───── DATA FOR PROCESSING ─────

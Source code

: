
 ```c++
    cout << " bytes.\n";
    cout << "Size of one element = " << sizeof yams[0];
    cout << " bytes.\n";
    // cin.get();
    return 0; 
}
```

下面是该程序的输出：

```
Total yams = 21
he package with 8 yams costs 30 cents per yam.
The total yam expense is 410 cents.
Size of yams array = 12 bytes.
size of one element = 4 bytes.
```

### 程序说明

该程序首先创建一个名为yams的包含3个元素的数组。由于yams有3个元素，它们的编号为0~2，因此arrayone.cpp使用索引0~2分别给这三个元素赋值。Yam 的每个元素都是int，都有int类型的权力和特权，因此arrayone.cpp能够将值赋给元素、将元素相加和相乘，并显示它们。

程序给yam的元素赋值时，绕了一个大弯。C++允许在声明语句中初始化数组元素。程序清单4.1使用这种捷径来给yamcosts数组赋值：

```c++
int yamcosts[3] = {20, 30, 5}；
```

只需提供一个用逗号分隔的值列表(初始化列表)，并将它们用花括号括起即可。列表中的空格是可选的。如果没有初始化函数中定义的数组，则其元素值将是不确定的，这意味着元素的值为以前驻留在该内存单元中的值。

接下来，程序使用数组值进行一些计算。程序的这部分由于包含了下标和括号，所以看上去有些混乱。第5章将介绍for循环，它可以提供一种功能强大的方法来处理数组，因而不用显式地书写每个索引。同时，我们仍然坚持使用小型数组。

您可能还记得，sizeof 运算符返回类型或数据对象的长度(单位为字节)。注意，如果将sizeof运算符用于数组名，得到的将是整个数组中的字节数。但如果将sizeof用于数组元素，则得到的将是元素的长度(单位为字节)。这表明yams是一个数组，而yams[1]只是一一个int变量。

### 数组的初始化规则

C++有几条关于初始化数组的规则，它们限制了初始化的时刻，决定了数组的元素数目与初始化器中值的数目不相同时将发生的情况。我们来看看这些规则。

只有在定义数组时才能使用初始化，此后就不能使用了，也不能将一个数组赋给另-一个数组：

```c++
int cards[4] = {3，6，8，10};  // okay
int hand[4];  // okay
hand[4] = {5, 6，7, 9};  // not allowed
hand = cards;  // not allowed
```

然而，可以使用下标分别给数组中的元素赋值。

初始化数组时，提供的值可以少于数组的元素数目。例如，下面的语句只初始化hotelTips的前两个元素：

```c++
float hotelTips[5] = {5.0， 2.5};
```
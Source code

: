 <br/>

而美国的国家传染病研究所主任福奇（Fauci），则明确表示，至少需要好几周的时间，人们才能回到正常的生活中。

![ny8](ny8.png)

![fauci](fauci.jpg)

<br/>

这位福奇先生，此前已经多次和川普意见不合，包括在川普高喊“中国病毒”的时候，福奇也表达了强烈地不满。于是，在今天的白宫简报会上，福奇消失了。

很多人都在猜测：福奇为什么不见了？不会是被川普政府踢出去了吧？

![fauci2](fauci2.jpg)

─────

* _TRY IT_: Your task is to return the full listing exactly as it was given.

* _THE ANSWER_:
Source code

:
 ```c++
    cout << " bytes.\n";
    cout << "Size of one element = " << sizeof yams[0];
    cout << " bytes.\n";
    // cin.get();
    return 0; 
}
```

下面是该程序的输出：

```
Total yams = 21
he package with 8 yams costs 30 cents per yam.
The total yam expense is 410 cents.
Size of yams array = 12 bytes.
size of one element = 4 bytes.
```

### 程序说明

该程序首先创建一个名为yams的包含3个元素的数组。由于yams有3个元素，它们的编号为0~2，因此arrayone.cpp使用索引0~2分别给这三个元素赋值。Yam 的每个元素都是int，都有int类型的权力和特权，因此arrayone.cpp能够将值赋给元素、将元素相加和相乘，并显示它们。

程序给yam的元素赋值时，绕了一个大弯。C++允许在声明语句中初始化数组元素。程序清单4.1使用这种捷径来给yamcosts数组赋值：

```c++
int yamcosts[3] = {20, 30, 5}；
```

只需提供一个用逗号分隔的值列表(初始化列表)，并将它们用花括号括起即可。列表中的空格是可选的。如果没有初始化函数中定义的数组，则其元素值将是不确定的，这意味着元素的值为以前驻留在该内存单元中的值。

接下来，程序使用数组值进行一些计算。程序的这部分由于包含了下标和括号，所以看上去有些混乱。第5章将介绍for循环，它可以提供一种功能强大的方法来处理数组，因而不用显式地书写每个索引。同时，我们仍然坚持使用小型数组。

您可能还记得，sizeof 运算符返回类型或数据对象的长度(单位为字节)。注意，如果将sizeof运算符用于数组名，得到的将是整个数组中的字节数。但如果将sizeof用于数组元素，则得到的将是元素的长度(单位为字节)。这表明yams是一个数组，而yams[1]只是一一个int变量。

### 数组的初始化规则

C++有几条关于初始化数组的规则，它们限制了初始化的时刻，决定了数组的元素数目与初始化器中值的数目不相同时将发生的情况。我们来看看这些规则。

只有在定义数组时才能使用初始化，此后就不能使用了，也不能将一个数组赋给另-一个数组：

```c++
int cards[4] = {3，6，8，10};  // okay
int hand[4];  // okay
hand[4] = {5, 6，7, 9};  // not allowed
hand = cards;  // not allowed
```

然而，可以使用下标分别给数组中的元素赋值。

初始化数组时，提供的值可以少于数组的元素数目。例如，下面的语句只初始化hotelTips的前两个元素：

```c++
float hotelTips[5] = {5.0， 2.5};
```
Source code

: <br/>

而美国的国家传染病研究所主任福奇（Fauci），则明确表示，至少需要好几周的时间，人们才能回到正常的生活中。

![ny8](ny8.png)

![fauci](fauci.jpg)

<br/>

这位福奇先生，此前已经多次和川普意见不合，包括在川普高喊“中国病毒”的时候，福奇也表达了强烈地不满。于是，在今天的白宫简报会上，福奇消失了。

很多人都在猜测：福奇为什么不见了？不会是被川普政府踢出去了吧？

![fauci2](fauci2.jpg)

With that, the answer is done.